**Work instructions**. There is material below. Print exactly the lines starting at the line with "1. Create a new" and ending at the line with "3. Click **Add", ends included, and no others.

-=-=-

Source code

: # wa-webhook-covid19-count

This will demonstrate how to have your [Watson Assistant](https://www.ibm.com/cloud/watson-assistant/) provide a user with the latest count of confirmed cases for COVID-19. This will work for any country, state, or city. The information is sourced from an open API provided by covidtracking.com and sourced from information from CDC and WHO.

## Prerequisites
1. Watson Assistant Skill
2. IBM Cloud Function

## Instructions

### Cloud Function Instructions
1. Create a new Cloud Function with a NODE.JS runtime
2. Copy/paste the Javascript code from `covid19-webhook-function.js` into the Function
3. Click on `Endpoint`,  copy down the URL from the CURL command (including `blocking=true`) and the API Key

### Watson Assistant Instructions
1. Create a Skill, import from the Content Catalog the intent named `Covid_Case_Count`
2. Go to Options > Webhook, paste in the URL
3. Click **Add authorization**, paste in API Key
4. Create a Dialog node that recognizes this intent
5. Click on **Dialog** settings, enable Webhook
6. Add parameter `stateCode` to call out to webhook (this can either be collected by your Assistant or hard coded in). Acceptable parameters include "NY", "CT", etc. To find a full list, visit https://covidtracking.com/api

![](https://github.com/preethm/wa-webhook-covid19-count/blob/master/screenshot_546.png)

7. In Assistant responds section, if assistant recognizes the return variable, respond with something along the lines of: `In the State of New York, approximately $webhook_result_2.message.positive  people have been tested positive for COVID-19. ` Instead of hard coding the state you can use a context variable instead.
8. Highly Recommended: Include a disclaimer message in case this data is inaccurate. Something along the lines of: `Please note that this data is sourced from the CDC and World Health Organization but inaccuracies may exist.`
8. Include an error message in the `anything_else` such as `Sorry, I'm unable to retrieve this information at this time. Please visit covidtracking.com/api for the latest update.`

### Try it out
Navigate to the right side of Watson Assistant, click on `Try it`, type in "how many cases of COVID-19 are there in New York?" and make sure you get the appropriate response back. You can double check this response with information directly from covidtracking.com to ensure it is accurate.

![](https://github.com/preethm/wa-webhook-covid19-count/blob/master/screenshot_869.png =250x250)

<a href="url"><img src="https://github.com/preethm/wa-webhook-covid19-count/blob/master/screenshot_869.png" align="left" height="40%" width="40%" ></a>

-=-=-

**Response**.
1. Create a new Cloud Function with a NODE.JS runtime
2. Copy/paste the Javascript code from `covid19-webhook-function.js` into the Function
3. Click on `Endpoint`,  copy down the URL from the CURL command (including `blocking=true`) and the API Key

### Watson Assistant Instructions
1. Create a Skill, import from the Content Catalog the intent named `Covid_Case_Count`
2. Go to Options > Webhook, paste in the URL
3. Click **Add authorization**, paste in API Key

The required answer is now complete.